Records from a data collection
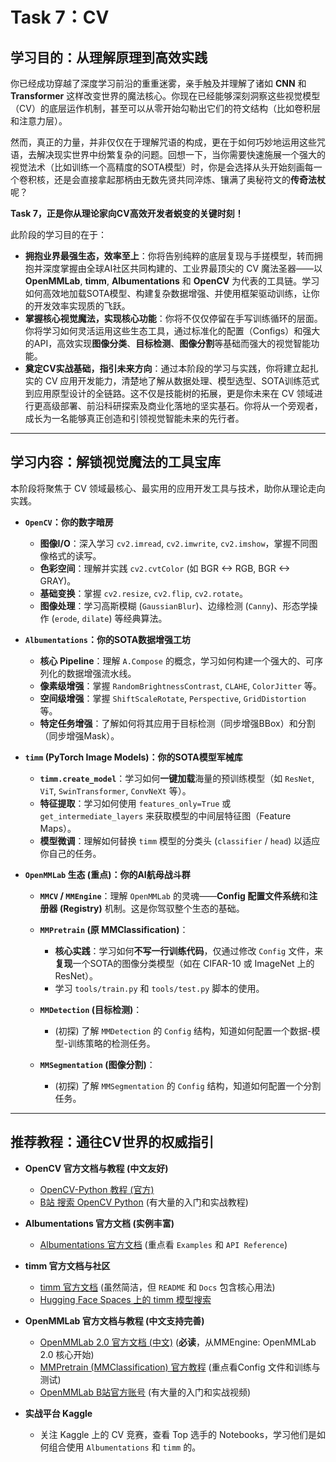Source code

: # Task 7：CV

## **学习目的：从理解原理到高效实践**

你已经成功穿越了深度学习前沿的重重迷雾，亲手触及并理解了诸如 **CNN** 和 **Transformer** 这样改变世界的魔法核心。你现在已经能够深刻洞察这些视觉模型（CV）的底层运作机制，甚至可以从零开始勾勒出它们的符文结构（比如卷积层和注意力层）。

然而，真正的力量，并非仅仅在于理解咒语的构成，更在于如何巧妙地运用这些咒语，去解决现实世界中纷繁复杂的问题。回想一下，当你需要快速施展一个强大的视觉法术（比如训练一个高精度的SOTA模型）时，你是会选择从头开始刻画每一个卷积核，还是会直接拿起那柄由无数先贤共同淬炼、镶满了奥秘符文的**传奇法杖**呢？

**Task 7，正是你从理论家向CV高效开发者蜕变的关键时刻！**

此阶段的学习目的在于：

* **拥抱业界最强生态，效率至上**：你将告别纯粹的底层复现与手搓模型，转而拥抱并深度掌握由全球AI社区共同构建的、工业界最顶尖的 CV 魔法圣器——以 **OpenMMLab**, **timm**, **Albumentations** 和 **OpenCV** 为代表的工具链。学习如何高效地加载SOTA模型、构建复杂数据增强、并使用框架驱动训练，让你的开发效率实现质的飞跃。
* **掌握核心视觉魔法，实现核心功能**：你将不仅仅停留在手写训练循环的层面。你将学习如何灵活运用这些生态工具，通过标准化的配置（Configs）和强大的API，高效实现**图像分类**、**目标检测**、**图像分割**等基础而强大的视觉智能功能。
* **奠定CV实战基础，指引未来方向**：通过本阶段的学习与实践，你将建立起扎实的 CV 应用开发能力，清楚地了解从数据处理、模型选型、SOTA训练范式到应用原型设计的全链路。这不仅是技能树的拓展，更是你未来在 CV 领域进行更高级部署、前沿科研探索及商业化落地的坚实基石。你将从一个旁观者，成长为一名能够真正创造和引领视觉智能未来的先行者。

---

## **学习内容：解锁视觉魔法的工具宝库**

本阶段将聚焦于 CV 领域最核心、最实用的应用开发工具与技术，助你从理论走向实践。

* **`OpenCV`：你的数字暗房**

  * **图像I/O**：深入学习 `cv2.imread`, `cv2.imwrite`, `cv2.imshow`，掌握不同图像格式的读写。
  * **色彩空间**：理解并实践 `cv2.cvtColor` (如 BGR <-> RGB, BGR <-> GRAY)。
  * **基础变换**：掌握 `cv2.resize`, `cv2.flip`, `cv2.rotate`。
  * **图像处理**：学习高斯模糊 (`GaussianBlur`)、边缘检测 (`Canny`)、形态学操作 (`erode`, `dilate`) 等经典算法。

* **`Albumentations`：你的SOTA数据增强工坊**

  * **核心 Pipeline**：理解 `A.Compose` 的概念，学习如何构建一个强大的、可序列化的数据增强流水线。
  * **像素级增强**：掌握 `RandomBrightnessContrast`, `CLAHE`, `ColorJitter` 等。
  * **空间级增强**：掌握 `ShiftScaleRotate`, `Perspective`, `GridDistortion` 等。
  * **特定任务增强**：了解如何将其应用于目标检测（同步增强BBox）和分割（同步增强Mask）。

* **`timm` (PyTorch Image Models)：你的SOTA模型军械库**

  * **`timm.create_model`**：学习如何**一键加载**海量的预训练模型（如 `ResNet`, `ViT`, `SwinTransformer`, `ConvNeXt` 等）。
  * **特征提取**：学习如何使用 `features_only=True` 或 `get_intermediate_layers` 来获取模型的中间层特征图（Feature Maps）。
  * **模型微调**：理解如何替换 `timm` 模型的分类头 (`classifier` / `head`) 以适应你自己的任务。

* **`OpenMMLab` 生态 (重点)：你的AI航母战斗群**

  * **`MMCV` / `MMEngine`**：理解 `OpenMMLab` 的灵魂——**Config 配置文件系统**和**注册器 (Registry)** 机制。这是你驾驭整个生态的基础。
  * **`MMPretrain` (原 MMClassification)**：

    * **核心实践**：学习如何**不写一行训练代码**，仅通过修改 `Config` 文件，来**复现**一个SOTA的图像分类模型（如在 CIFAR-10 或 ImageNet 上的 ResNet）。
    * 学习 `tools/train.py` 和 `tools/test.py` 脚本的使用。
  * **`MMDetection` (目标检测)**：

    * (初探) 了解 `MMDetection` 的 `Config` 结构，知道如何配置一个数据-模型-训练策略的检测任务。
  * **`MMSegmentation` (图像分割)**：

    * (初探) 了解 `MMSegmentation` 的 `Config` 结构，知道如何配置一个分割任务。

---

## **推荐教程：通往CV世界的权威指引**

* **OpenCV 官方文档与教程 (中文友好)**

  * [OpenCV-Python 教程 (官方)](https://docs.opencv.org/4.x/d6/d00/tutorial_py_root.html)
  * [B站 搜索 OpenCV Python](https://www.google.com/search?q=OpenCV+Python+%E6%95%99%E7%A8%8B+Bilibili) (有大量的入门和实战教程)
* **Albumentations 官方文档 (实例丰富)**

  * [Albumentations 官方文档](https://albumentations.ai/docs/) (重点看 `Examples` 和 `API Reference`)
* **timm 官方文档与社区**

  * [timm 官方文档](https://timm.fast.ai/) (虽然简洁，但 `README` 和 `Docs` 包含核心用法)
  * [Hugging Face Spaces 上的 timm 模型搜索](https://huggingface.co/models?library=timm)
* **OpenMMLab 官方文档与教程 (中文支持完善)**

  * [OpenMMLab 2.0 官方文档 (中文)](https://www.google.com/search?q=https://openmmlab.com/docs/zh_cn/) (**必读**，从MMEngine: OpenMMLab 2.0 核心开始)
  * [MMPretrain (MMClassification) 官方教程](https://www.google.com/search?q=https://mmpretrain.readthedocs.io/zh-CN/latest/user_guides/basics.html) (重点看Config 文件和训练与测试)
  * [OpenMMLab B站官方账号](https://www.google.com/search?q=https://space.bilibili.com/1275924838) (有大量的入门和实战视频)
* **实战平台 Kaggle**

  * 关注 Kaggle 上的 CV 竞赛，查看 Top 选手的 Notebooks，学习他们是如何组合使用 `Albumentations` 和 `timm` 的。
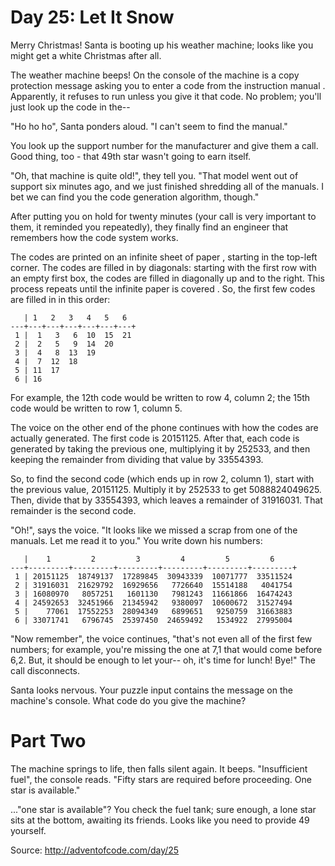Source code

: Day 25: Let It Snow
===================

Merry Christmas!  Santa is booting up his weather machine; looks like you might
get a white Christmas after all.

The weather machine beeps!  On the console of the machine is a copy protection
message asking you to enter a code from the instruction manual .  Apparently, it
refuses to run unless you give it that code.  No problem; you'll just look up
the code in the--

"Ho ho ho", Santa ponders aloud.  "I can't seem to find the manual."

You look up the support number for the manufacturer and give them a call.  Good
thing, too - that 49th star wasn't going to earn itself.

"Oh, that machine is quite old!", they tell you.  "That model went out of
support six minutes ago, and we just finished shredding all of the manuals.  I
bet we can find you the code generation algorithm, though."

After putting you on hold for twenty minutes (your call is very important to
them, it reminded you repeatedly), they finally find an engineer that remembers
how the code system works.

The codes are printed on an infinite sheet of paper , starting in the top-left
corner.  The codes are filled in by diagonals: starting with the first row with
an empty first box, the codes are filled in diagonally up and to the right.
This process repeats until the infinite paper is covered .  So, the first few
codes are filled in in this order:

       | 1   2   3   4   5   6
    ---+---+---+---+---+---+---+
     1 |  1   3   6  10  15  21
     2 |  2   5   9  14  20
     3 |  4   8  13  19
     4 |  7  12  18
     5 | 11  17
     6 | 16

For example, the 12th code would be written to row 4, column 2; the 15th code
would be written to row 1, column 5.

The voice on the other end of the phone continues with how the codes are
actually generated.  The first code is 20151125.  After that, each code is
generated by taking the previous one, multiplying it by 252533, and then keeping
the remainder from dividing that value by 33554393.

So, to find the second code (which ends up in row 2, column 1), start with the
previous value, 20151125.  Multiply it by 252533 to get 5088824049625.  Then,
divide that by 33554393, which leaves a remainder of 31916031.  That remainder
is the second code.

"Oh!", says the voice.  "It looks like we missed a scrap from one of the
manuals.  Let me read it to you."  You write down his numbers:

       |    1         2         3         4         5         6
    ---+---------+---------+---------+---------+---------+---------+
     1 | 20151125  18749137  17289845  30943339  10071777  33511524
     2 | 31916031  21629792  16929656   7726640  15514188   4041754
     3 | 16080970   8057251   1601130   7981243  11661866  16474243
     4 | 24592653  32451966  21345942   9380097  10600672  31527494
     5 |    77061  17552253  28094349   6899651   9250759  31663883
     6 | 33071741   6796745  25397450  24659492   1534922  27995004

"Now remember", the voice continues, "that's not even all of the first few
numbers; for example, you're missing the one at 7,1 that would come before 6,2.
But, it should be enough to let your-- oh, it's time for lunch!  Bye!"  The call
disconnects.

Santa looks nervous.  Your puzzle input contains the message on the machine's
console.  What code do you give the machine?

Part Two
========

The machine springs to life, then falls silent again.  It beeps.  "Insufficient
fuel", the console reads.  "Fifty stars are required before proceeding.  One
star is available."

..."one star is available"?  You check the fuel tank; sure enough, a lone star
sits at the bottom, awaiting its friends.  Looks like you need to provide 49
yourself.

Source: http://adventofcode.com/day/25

● Work to be completed
Copy out each line of the data that holds the string "give".

● Response area
refuses to run unless you give it that code.  No problem; you'll just look up
You look up the support number for the manufacturer and give them a call.  Good
console.  What code do you give the machine?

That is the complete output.